• _Task goal_
Go through the records below and copy out every line holding "ansible".
Provided data: Begin
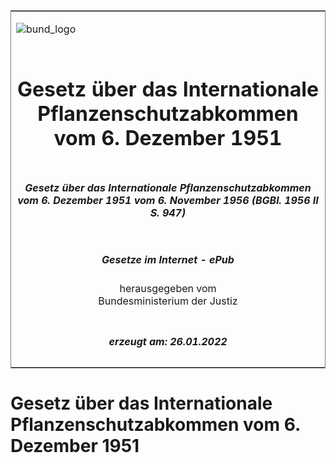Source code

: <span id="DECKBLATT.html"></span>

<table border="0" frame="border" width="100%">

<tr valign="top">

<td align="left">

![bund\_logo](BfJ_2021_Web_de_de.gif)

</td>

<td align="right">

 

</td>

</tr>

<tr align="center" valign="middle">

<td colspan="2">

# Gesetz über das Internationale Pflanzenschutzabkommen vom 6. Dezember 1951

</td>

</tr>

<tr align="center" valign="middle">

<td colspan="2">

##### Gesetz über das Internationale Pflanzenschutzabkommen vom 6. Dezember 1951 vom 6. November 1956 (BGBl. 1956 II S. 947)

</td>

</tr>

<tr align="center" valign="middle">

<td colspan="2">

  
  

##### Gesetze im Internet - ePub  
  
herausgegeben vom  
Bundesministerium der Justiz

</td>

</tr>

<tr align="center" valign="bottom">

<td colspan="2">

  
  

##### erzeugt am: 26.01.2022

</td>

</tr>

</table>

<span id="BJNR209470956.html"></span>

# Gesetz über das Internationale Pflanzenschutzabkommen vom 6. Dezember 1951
Provided data: End
Provided data: Begin
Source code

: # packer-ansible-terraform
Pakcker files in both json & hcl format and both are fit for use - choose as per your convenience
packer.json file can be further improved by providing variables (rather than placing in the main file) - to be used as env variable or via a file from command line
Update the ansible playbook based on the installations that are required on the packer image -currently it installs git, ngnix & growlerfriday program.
Provided data: End
• _Response to this exercise_
: # packer-ansible-terraform
Update the ansible playbook based on the installations that are required on the packer image -currently it installs git, ngnix & growlerfriday program.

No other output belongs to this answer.